====== SUPPLIED INFORMATION ======

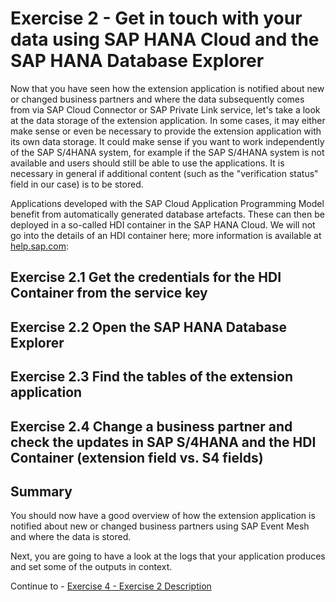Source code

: # Exercise 2 - Get in touch with your data using SAP HANA Cloud and the SAP HANA Database Explorer

Now that you have seen how the extension application is notified about new or changed business partners and where the data subsequently comes from via SAP Cloud Connector or SAP Private Link service, let's take a look at the data storage of the extension application. In some cases, it may either make sense or even be necessary to provide the extension application with its own data storage. It could make sense if you want to work independently of the SAP S/4HANA system, for example if the SAP S/4HANA system is not available and users should still be able to use the applications. It is necessary in general if additional content (such as the "verification status" field in our case) is to be stored. 


Applications developed with the SAP Cloud Application Programming Model benefit from automatically generated database artefacts. These can then be deployed in a so-called HDI container in the SAP HANA Cloud. We will not go into the details of an HDI container here; more information is available at [help.sap.com](https://help.sap.com/docs/SAP_HANA_PLATFORM/3823b0f33420468ba5f1cf7f59bd6bd9/e28abca91a004683845805efc2bf967c.html?version=2.0.04&locale=en-US): 


## Exercise 2.1 Get the credentials for the HDI Container from the service key
## Exercise 2.2 Open the SAP HANA Database Explorer
## Exercise 2.3 Find the tables of the extension application
## Exercise 2.4 Change a business partner and check the updates in SAP S/4HANA and the HDI Container (extension field vs. S4 fields)

## Summary

You should now have a good overview of how the extension application is notified about new or changed business partners using SAP Event Mesh and where the data is stored. 

Next, you are going to have a look at the logs that your application produces and set some of the outputs in context. 

Continue to - [Exercise 4 - Exercise 2 Description](../ex4/README.md)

======

▶ **EXERCISE OBJECTIVE**: Search the entries for lines with the string "stored", then report their number alone.

▶ **TASK RESPONSE**: 2